((
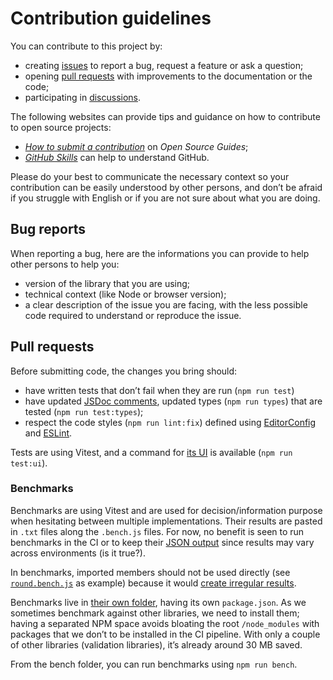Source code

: # Contribution guidelines

You can contribute to this project by:

- creating [issues](https://github.com/frontacles/frontacles/issues/) to report a bug, request a feature or ask a question;
- opening [pull requests](https://github.com/frontacles/frontacles/issues/pulls) with improvements to the documentation or the code;
- participating in [discussions](https://github.com/frontacles/frontacles/discussions).

The following websites can provide tips and guidance on how to contribute to open source projects:

- [_How to submit a contribution_](https://opensource.guide/how-to-contribute/#how-to-submit-a-contribution) on _Open Source Guides_;
- [_GitHub Skills_](https://skills.github.com/) can help to understand GitHub.

Please do your best to communicate the necessary context so your contribution can be easily understood by other persons, and don’t be afraid if you struggle with English or if you are not sure about what you are doing.

## Bug reports

When reporting a bug, here are the informations you can provide to help other persons to help you:

- version of the library that you are using;
- technical context (like Node or browser version);
- a clear description of the issue you are facing, with the less possible code required to understand or reproduce the issue.

## Pull requests

Before submitting code, the changes you bring should:

- have written tests that don’t fail when they are run (`npm run test`)
- have updated [JSDoc comments](https://jsdoc.app/), updated types (`npm run types`) that are tested (`npm run test:types`);
- respect the code styles (`npm run lint:fix`) defined using [EditorConfig](https://editorconfig.org/) and [ESLint](https://eslint.org).

Tests are using Vitest, and a command for [its UI](https://vitest.dev/guide/ui.html) is available (`npm run test:ui`).

### Benchmarks

Benchmarks are using Vitest and are used for decision/information purpose when hesitating between multiple implementations. Their results are pasted in `.txt` files along the `.bench.js` files. For now, no benefit is seen to run benchmarks in the CI or to keep their [JSON output](https://vitest.dev/config/#benchmark-outputJson) since results may vary across environments (is it true?).

In benchmarks, imported members should not be used directly (see [`round.bench.js`](./benchs/math/round.bench.js) as example) because it would [create irregular results](https://github.com/vitest-dev/vitest/issues/6543).

Benchmarks live in [their own folder](./benchs), having its own `package.json`. As we sometimes benchmark against other libraries, we need to install them; having a separated NPM space avoids bloating the root `/node_modules` with packages that we don’t to be installed in the CI pipeline. With only a couple of other libraries (validation libraries), it’s already around 30 MB saved.

From the bench folder, you can run benchmarks using `npm run bench`.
))
Please give an exact copy of the lines above, beginning with the line containing "- [_How to submit" and running through the line containing "- [_GitHub Skills_](https://skills.github.com/)", and of no other lines.

- [_How to submit a contribution_](https://opensource.guide/how-to-contribute/#how-to-submit-a-contribution) on _Open Source Guides_;
- [_GitHub Skills_](https://skills.github.com/) can help to understand GitHub.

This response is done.